Exercise:
Go through the data and retrieve each line that includes the string "suffixes".

Data for review:
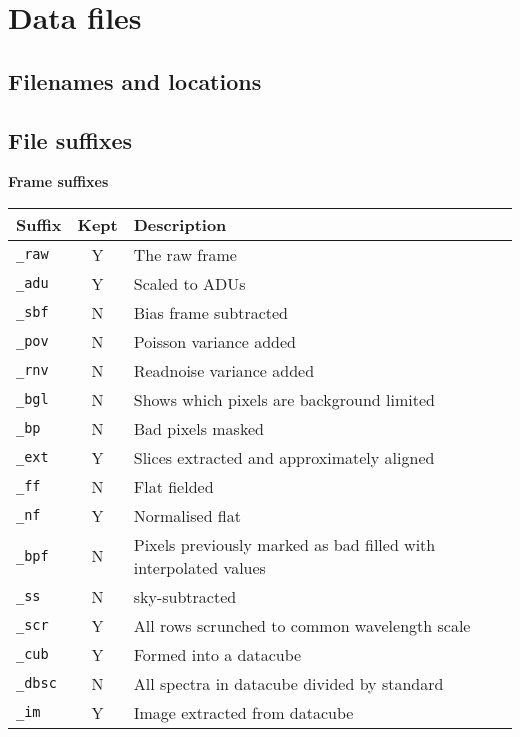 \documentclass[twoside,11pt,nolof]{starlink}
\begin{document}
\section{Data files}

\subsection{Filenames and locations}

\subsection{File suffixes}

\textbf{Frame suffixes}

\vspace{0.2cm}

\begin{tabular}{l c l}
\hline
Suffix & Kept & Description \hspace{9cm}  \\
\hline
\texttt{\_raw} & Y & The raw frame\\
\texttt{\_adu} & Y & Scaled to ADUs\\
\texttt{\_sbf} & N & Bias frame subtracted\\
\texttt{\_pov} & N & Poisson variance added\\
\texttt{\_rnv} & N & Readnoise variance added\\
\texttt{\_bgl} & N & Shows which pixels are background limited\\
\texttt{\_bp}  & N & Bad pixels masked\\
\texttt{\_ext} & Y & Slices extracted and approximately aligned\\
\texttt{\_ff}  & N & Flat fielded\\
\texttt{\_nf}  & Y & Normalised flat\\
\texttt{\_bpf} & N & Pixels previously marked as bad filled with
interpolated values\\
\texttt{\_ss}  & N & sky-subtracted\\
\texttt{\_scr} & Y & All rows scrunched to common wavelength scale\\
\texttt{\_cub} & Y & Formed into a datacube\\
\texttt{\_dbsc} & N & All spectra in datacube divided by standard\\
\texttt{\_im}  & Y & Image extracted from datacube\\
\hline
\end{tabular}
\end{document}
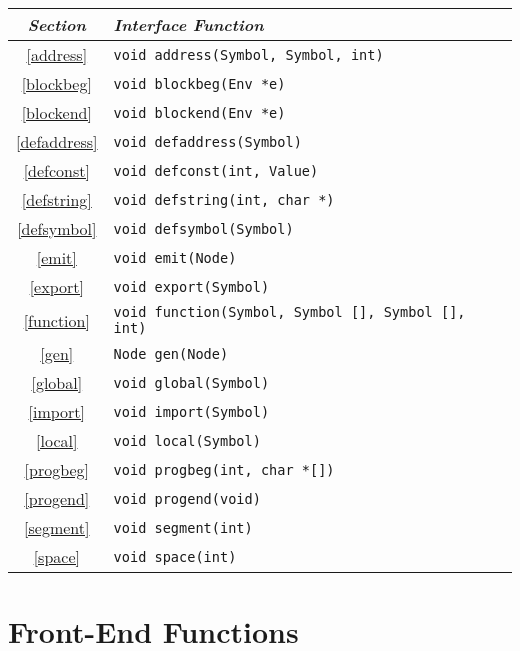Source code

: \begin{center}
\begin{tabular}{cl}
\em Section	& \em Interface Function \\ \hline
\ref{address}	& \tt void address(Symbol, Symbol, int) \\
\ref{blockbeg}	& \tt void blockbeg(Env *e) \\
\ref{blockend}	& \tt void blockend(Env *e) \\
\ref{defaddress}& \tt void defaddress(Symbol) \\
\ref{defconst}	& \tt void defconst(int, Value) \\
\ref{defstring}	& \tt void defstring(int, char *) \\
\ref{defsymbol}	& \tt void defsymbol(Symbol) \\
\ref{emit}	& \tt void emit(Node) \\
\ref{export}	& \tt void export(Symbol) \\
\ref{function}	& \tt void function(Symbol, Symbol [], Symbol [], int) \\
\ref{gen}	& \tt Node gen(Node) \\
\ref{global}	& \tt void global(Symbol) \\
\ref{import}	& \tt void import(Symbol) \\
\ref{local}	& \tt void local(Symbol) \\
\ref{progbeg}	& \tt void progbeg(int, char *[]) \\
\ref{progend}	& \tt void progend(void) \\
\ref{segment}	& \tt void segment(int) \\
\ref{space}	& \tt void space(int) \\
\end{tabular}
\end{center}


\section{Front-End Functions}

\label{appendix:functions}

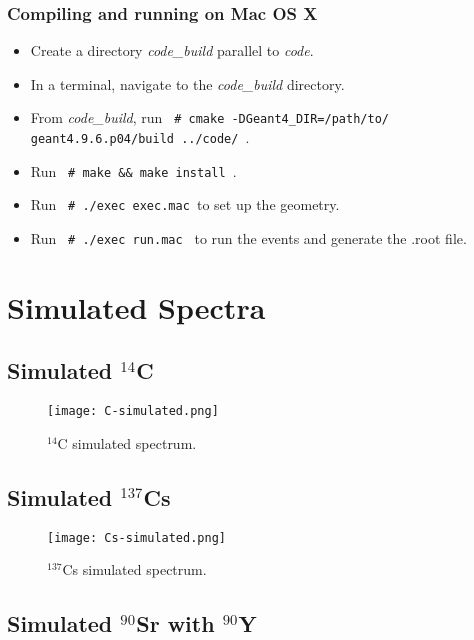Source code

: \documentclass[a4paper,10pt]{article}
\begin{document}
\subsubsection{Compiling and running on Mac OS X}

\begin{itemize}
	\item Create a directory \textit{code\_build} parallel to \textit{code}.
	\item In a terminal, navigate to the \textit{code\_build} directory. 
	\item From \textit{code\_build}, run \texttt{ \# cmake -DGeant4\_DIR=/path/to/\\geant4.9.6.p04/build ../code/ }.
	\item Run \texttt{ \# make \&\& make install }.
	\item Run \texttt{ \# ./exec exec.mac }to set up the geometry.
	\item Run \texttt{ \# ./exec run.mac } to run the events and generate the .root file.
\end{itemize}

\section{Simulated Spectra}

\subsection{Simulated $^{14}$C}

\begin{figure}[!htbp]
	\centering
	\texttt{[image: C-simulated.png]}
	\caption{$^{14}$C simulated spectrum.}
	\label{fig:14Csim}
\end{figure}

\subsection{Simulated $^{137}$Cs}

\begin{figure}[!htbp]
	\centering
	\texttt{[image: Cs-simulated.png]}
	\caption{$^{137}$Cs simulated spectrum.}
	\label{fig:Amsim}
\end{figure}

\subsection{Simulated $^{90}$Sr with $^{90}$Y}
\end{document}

Result for this exercise:
\subsection{File suffixes}
\textbf{Frame suffixes}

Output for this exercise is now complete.